Stored data entries
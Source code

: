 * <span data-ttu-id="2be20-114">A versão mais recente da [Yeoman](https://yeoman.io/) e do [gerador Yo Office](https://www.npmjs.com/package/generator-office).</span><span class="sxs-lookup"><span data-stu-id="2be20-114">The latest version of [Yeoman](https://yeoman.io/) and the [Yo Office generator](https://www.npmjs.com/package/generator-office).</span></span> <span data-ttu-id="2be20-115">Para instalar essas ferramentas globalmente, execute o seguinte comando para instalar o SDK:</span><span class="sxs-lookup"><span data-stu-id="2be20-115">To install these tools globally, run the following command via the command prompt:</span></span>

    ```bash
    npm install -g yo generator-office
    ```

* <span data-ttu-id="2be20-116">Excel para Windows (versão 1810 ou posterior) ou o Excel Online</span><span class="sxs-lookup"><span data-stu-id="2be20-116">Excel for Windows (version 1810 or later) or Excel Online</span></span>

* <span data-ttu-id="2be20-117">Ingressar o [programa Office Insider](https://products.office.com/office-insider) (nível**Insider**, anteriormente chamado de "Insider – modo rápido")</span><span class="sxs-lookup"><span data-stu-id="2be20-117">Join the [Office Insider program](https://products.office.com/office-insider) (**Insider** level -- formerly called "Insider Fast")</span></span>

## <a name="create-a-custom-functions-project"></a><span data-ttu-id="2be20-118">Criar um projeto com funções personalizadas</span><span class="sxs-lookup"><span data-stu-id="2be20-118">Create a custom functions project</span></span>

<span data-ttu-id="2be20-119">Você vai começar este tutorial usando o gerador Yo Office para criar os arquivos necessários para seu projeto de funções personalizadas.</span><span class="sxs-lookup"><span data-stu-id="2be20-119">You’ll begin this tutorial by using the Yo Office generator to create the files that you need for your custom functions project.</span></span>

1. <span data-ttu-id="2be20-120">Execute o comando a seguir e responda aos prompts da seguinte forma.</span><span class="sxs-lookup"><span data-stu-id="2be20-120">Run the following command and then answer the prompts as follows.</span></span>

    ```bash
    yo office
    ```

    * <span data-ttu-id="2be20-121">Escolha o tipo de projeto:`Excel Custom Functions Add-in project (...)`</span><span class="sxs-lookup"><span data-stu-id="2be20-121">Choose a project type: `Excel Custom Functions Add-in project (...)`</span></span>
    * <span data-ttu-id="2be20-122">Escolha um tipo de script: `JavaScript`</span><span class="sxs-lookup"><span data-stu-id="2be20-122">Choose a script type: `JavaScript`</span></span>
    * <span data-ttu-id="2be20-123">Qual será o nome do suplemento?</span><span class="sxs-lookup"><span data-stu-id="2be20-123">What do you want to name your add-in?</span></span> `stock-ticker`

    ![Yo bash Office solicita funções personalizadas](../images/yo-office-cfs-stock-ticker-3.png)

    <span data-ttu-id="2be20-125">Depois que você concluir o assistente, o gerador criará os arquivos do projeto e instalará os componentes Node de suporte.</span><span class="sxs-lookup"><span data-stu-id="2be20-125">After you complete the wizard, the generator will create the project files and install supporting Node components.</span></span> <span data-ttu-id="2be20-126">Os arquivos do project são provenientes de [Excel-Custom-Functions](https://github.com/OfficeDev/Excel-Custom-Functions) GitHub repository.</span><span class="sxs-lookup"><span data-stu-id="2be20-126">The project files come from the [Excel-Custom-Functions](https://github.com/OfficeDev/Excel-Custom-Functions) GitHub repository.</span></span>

* [Your objective] Scan the records above for the word "Escolha". Copy each line that has it.

* [Response below]
    * <span data-ttu-id="2be20-121">Escolha o tipo de projeto:`Excel Custom Functions Add-in project (...)`</span><span class="sxs-lookup"><span data-stu-id="2be20-121">Choose a project type: `Excel Custom Functions Add-in project (...)`</span></span>
    * <span data-ttu-id="2be20-122">Escolha um tipo de script: `JavaScript`</span><span class="sxs-lookup"><span data-stu-id="2be20-122">Choose a script type: `JavaScript`</span></span>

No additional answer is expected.